I was just perusing Burger King’s website and came across one of their $1 breakfast offerings — a “4-pack of warm, gooey” mini cinnamon buns accompanied by a small container of icing dip.
This breakfast item adds up to:
- 490 calories
- 7 grams saturated fat
- 39 grams (almost 10 teaspoons) of added sugar
- 1 gram fiber
- 400 milligrams sodium
Then, I started hearing the voices. You know, the critical voices that claim healthy eating is something only a certain elite group is capable of doing.
“See, Andy, how can you possibly convince someone to have a healthy breakfast when they can fill up on 490 calories for a mere dollar?”
Time for some budget-conscious nutrition 101!
Let’s suppose that, rather than start the day off with this cinnamon bun breakfast, our hypothetical subject instead toasts two slices of 100% whole grain bread, tops each with a tablespoon of peanut butter, and chows down on a banana.

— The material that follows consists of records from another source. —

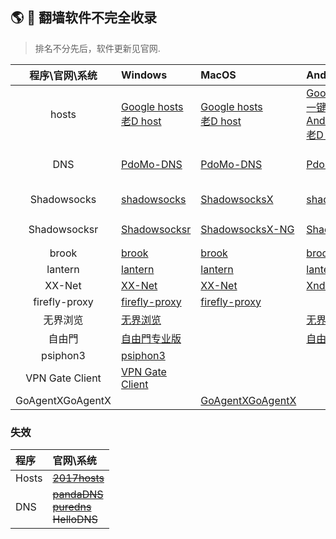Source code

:## :earth_americas: :statue_of_liberty: 翻墙软件不完全收录
> 排名不分先后，软件更新见官网.

| 程序\官网\系统 | Windows  | MacOS | Android | IOS | 教程 |
| :------------: |:------------|:------------|:------------|:------------|:------------|
|   hosts   |       [Google hosts](https://github.com/racaljk/hosts) <br>  [老D host](https://laod.cn/hosts/)         |         [Google hosts](https://github.com/racaljk/hosts)  <br>  [老D host](https://laod.cn/hosts/)         |        [Google hosts](https://github.com/racaljk/hosts) <br>   [一键 Go Hosts](https://play.google.com/store/apps/details?id=com.lerist.ghosts)  <br>  [AndroidGoogleHost](https://github.com/HostsTools/Android) <br>  [老D host](https://laod.cn/hosts/)  |        [Google hosts](https://github.com/racaljk/hosts)  <br>  [老D host](https://laod.cn/hosts/)         |        [各平台 hosts 文件位置](https://github.com/racaljk/hosts/wiki/%E5%90%84%E5%B9%B3%E5%8F%B0-hosts-%E6%96%87%E4%BB%B6%E4%BD%8D%E7%BD%AE) <br> [wiki](https://zh.wikipedia.org/zh-cn/Hosts%E6%96%87%E4%BB%B6)         |
|       DNS         |         [PdoMo-DNS](https://pdomo.me/)        |        [PdoMo-DNS](https://pdomo.me/)           |         [PdoMo-DNS](https://pdomo.me/)          |        [PdoMo-DNS](https://pdomo.me/)           |       [dnsmasq](https://github.com/infinet/dnsmasq) <br> [dnsmasq-china-list](https://github.com/felixonmars/dnsmasq-china-list)         |
|       Shadowsocks        |        [shadowsocks](https://github.com/shadowsocks/shadowsocks-windows/releases)         |        [ ShadowsocksX](https://github.com/shadowsocks/shadowsocks-iOS/releases)         |         [shadowsocks](https://play.google.com/store/apps/details?id=com.github.shadowsocks)        |    [shadowsocks](https://github.com/shadowsocks/shadowsocks-iOS/wiki/Help) <br>  [Wingy](https://itunes.apple.com/cn/app/wingy-free-proxy-utility-for/id1148026741?mt=8)            |                |
|       Shadowsocksr          |       [Shadowsocksr](https://github.com/shadowsocksr-backup/shadowsocksr-csharp/releases)          |        [ShadowsocksX-NG](https://github.com/shadowsocks/ShadowsocksX-NG)         |         [Shadowsocksr](https://github.com/shadowsocksr-backup/shadowsocksr-android/releases)       |        [shadowsocks](https://github.com/shadowsocks/shadowsocks-iOS/wiki/Help)          |       [Shadowsocks 免费帐号](https://clients.getss.org/)          |
|brook|[brook](https://github.com/txthinking/brook) |[brook](https://github.com/txthinking/brook) |[brook](https://github.com/txthinking/brook)|[brook](https://itunes.apple.com/us/app/brook-brook-shadowsocks-vpn-proxy/id1216002642) |[brook wiki](https://github.com/txthinking/brook/wiki)
|        lantern         |       [lantern](https://getlantern.org)          |         [lantern](https://getlantern.org)         |        [lantern](https://play.google.com/store/apps/details?id=org.getlantern.lantern)         |                 |                 |
|        XX-Net         |         [XX-Net](https://github.com/XX-net/XX-Net/blob/master/code/default/download.md)          |         [XX-Net](https://github.com/XX-net/XX-Net/blob/master/code/default/download.md)        |       [Xndroid](https://github.com/XndroidDev/Xndroid/releases)          |                 |       [XX-Net ](https://github.com/XX-net/XX-Net)          |
|       firefly-proxy          |         [firefly-proxy](https://github.com/yinghuocho/firefly-proxy)        |         [firefly-proxy](https://github.com/yinghuocho/firefly-proxy)        |                 |                 |                 |
|         无界浏览        |       [无界浏览](http://www.wujieliulan.com/news.php)          |                 |       [无界浏览](http://www.wujieliulan.com/news.php)           |                 |                 |
|         自由門        |         [自由門专业版](https://git.io/fgp)        |                 |       [自由門](https://git.io/fgma)          |                 |                 |
|        psiphon3         |         [psiphon3](https://psiphon3.com/psiphon3.exe)        |                 |                 |                 |                 |
|        VPN Gate Client         |        [VPN Gate Client](http://www.vpngate.net/cn/download.aspx)         |                 |                 |                 |                 |
|        GoAgentXGoAgentX         |                 |       [GoAgentXGoAgentX](https://github.com/chenowen/GoAgentX-1)          |                 |                 |                 |



### 失效
| 程序| 官网\系统 | 
| :------------ |:------------|
|   Hosts   | ~~[2017hosts](https://github.com/wangchunming/2017hosts)~~ |
|   DNS   | ~~[pandaDNS](http://dns.sspanda.com/)~~ <br> ~~[puredns](http://puredns.cn/)~~ <br> ~~HelloDNS~~ |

Based on prices I have seen online as well as in various markets in New York City, I think it is fair to say that one can buy a 20-slice loaf of 100% whole grain bread for $2.89.
A standard 16-ounce jar of natural peanut butter can be purchased for $3.29 (even less if it’s a generic brand).
A medium banana sets you back approximately 25 cents.
Now, for some simple math:
2 slices of a $2.89 20-slice loaf of bread= 28.9 cents
2 tablespoons of a $3.29 16-ounce, 28-tablespoon peanut butter jar: 23.5 cents
Add 25 cents for the banana and you get a grand total of 77 cents for the healthier breakfast (which, by the way, takes no more than 5 minutes to make).
Even when you consider tax, you are looking at no more than 82 or 83 cents.
For the record, this is the nutritional breakdown of the healthier breakfast:
- 515 calories
- 2.5 grams saturated fat
- 460 milligrams sodium
- 11 grams fiber
- 4 grams (1 teaspoon) added sugar
- 17 grams protein
While the sodium count is slightly higher, it is still within reasonable parameters. Remember, ideally you want a calorie-to-sodium ratio of 1:1. Hence, 460 milligrams of sodium in a 515-calorie meal is much more acceptable than in a 150-calorie snack.
Besides, an additional 60 milligrams of sodium are not worth worrying about when the healthier breakfast provides less saturated fat, a lot less added sugar, and significantly more fiber than Burger King’s $1 “value breakfast”.
More importantly, the healthier breakfast contains higher amounts of magnesium, manganese, monounsaturated (heart-healthy) fats, phosphorus, potassium, vitamin C, vitamin E, and zinc.
In this case, choosing healthy over convenient truly is the better deal.